**INFORMATION:**

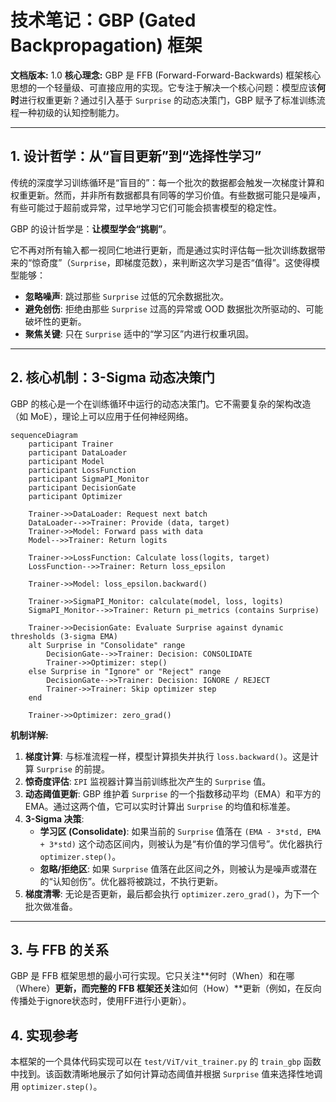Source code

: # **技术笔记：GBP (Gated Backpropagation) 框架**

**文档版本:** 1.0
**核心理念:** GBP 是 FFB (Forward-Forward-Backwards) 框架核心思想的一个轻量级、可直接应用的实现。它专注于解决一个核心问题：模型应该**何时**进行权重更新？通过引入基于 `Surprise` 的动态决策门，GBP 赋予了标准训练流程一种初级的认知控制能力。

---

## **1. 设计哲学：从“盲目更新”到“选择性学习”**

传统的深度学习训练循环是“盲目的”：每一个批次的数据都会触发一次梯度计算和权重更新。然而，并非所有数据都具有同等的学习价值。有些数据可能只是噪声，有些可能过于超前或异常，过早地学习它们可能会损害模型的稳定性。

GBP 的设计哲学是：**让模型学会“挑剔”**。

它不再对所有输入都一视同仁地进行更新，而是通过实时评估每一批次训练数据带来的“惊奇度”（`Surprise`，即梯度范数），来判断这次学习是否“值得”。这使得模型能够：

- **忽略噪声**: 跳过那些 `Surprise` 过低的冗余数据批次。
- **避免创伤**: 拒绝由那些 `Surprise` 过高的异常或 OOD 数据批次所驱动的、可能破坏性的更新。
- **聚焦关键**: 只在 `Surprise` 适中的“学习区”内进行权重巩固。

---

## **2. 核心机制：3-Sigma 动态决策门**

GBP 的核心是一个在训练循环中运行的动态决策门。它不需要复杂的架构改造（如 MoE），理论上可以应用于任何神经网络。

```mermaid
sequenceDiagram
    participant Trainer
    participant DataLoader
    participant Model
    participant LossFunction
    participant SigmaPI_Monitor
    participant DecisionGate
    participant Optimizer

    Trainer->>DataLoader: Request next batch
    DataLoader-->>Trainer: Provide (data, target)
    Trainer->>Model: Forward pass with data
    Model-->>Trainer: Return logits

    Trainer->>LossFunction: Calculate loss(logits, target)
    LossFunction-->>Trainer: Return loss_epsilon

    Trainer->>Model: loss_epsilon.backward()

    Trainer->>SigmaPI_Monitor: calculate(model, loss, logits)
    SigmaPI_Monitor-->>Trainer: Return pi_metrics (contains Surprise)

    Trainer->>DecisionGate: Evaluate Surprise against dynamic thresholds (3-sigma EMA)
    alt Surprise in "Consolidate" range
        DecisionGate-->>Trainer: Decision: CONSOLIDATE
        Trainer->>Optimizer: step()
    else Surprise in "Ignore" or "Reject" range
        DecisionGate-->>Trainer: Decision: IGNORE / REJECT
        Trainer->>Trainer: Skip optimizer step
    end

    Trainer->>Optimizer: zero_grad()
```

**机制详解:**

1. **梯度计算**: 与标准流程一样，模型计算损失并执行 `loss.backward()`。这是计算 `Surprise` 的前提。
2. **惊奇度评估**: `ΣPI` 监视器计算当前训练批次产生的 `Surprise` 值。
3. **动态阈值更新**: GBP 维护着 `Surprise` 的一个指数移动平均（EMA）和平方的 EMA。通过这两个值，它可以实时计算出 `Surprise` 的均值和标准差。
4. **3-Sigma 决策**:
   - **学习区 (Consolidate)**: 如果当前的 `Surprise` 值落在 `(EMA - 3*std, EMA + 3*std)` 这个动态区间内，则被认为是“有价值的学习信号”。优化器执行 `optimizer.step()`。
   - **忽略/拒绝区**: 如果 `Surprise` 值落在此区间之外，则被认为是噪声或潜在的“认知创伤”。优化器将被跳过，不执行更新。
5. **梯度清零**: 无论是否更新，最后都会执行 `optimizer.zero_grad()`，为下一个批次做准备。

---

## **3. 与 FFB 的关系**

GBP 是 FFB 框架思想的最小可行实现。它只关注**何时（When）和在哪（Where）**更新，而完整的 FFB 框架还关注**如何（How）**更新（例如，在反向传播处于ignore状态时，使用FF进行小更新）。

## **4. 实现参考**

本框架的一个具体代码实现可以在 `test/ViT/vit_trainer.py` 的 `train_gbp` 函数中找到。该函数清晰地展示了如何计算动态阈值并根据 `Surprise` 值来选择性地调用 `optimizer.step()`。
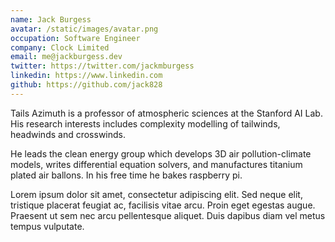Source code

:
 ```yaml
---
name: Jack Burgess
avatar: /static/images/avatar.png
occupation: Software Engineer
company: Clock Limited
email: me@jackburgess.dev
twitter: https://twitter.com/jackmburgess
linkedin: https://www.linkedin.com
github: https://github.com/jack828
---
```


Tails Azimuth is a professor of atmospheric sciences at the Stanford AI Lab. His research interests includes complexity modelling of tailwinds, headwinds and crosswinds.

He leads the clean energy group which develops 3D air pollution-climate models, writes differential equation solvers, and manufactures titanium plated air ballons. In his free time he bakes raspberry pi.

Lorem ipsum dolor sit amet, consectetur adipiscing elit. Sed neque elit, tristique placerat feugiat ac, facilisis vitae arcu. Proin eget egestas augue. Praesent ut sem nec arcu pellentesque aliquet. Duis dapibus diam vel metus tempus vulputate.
==
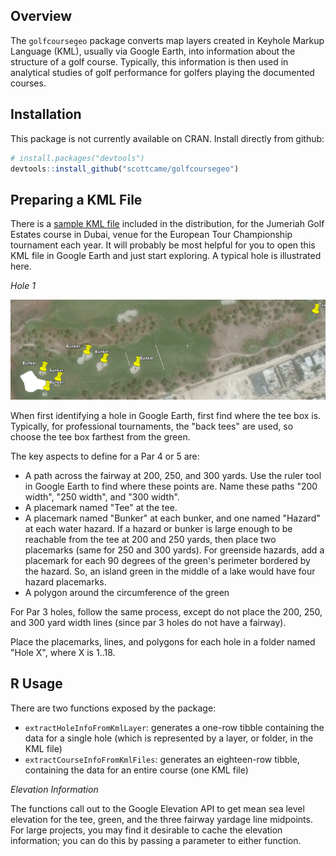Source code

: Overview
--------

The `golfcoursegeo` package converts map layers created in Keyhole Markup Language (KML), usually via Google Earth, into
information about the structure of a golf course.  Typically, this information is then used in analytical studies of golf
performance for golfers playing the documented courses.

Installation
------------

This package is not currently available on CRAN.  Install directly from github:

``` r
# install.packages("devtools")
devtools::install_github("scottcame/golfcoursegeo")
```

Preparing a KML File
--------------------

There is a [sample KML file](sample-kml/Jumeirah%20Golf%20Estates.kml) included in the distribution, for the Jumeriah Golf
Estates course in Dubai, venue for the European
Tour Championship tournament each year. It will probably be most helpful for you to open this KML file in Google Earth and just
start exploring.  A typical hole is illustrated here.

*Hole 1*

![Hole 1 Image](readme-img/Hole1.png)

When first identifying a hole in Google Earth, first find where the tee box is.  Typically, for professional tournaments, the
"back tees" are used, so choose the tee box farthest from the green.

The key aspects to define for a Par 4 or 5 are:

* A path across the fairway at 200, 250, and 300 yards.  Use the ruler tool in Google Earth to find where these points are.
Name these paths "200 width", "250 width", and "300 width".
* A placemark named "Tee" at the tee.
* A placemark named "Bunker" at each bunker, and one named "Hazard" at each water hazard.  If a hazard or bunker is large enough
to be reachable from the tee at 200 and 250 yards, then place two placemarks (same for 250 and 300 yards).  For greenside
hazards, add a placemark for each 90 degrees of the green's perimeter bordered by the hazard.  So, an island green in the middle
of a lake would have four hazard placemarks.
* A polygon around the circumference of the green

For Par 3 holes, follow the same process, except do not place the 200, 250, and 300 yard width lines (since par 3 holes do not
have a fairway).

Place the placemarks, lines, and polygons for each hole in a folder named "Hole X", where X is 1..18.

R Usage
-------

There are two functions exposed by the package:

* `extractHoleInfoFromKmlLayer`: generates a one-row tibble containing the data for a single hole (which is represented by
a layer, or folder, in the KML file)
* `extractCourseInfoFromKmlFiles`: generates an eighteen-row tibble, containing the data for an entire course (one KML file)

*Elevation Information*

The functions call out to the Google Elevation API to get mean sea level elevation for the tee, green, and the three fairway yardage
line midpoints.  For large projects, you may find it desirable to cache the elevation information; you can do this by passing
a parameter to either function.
* * *
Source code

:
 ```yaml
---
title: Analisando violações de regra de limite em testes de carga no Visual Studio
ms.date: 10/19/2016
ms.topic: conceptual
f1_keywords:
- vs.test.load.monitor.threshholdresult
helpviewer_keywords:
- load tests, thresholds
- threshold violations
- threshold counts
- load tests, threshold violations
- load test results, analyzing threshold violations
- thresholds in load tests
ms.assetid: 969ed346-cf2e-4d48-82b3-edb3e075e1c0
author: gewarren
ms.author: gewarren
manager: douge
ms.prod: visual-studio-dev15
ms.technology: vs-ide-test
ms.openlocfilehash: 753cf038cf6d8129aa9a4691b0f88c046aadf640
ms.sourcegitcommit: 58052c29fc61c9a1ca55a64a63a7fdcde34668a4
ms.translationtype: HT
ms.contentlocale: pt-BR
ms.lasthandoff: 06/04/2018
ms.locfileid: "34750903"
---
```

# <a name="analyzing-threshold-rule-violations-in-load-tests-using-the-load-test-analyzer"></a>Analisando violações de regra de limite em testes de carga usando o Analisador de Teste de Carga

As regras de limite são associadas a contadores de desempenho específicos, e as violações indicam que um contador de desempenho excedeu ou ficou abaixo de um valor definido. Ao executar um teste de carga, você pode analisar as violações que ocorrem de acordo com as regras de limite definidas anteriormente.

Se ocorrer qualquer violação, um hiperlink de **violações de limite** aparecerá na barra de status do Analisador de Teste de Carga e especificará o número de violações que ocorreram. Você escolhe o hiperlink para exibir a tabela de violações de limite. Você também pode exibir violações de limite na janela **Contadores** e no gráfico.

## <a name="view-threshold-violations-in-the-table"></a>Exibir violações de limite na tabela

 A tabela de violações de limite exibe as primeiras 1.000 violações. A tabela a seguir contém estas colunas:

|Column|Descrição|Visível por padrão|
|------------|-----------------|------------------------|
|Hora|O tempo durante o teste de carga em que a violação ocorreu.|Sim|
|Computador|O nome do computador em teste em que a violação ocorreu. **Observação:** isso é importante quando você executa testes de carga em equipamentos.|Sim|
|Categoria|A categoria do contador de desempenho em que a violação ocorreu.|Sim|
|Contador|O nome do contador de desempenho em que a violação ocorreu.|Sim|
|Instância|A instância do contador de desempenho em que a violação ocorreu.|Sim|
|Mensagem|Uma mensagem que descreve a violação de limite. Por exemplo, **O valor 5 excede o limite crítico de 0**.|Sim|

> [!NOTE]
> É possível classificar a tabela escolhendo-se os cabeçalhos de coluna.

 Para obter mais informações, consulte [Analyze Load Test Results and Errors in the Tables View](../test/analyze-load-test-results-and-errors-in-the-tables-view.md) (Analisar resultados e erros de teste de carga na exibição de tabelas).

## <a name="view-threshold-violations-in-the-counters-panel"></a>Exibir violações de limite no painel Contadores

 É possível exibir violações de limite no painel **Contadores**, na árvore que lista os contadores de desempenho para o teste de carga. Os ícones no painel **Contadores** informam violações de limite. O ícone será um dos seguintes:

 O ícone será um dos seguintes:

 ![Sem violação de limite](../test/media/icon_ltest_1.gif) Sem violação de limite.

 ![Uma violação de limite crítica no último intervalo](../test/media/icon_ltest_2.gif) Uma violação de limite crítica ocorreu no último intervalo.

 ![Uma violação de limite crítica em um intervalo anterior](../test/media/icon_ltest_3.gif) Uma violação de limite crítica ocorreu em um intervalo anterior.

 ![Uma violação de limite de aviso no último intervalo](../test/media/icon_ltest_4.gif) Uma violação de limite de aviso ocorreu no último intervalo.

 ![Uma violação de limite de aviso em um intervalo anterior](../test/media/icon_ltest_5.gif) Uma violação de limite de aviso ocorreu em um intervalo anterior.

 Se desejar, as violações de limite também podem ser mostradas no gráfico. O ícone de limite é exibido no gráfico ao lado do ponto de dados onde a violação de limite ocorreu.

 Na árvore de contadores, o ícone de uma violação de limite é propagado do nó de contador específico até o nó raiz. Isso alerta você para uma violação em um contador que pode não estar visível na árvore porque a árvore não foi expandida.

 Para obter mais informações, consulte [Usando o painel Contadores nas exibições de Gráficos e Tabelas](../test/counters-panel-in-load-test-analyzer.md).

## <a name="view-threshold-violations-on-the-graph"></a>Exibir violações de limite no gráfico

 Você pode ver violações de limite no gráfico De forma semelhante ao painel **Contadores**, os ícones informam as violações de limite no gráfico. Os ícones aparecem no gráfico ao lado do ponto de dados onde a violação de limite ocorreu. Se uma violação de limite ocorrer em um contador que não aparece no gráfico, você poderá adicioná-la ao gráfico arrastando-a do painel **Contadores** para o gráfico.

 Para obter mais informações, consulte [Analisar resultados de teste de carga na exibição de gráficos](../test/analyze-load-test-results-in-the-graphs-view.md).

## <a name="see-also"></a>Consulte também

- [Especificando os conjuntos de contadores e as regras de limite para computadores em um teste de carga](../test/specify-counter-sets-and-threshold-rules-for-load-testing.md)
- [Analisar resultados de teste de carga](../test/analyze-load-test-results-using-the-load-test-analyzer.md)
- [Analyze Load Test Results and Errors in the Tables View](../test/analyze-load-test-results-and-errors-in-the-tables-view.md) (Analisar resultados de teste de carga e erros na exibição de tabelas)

**YOUR TASK:** Go through the records and report each line that contains "árvore".

**COMPLETED EXERCISE:**
 É possível exibir violações de limite no painel **Contadores**, na árvore que lista os contadores de desempenho para o teste de carga. Os ícones no painel **Contadores** informam violações de limite. O ícone será um dos seguintes:
 Na árvore de contadores, o ícone de uma violação de limite é propagado do nó de contador específico até o nó raiz. Isso alerta você para uma violação em um contador que pode não estar visível na árvore porque a árvore não foi expandida.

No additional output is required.